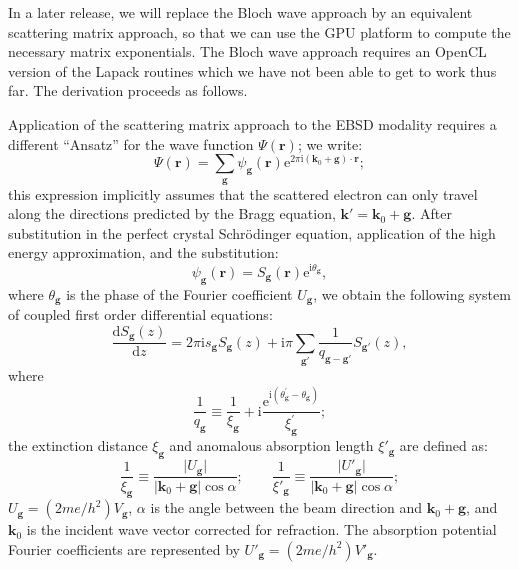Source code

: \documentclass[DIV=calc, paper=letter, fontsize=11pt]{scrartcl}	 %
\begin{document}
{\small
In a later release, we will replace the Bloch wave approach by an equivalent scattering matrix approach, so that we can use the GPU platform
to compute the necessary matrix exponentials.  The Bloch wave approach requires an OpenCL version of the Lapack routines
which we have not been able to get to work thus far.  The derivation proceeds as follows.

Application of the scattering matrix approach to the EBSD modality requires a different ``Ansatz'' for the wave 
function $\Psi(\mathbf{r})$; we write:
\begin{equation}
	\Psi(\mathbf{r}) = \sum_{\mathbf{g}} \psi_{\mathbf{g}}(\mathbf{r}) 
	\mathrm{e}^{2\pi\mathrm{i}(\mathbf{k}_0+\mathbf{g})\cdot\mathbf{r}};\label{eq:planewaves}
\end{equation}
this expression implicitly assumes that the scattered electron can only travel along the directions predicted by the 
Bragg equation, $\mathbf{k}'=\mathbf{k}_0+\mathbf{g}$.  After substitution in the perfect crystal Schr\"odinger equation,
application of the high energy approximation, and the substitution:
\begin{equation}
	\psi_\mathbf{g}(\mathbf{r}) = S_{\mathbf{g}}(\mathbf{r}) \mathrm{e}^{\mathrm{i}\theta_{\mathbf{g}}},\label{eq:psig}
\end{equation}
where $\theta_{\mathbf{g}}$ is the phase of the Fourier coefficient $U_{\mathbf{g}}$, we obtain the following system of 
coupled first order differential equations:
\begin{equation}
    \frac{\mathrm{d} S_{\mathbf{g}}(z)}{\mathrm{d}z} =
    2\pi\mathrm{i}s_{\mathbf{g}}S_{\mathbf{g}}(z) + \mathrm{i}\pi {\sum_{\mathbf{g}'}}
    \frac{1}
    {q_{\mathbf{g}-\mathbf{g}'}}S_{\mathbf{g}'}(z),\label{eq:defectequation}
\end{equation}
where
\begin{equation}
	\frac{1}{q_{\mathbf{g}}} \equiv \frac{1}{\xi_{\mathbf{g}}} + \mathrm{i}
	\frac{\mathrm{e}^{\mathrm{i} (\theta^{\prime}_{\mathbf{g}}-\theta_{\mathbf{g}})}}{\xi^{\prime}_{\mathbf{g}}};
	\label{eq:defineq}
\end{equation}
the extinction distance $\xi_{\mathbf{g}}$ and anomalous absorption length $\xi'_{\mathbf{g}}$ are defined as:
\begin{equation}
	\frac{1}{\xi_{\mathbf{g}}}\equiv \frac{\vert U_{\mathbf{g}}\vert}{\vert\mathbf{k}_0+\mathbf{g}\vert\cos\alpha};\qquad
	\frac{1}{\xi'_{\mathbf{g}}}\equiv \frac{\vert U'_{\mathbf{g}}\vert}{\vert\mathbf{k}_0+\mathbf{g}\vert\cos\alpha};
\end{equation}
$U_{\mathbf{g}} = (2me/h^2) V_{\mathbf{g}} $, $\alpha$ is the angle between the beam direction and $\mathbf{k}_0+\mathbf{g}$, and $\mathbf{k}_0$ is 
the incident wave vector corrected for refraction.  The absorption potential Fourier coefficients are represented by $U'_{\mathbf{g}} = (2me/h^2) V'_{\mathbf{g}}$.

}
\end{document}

→ PROBLEM TO SOLVE
In the data above, please extract the lines from the first one through the line with "which we have", exactly, and keep pictures out.

→ RESPONSE BELOW
Source code

: \documentclass[DIV=calc, paper=letter, fontsize=11pt]{scrartcl}	 %
\begin{document}
{\small
In a later release, we will replace the Bloch wave approach by an equivalent scattering matrix approach, so that we can use the GPU platform
to compute the necessary matrix exponentials.  The Bloch wave approach requires an OpenCL version of the Lapack routines
which we have not been able to get to work thus far.  The derivation proceeds as follows.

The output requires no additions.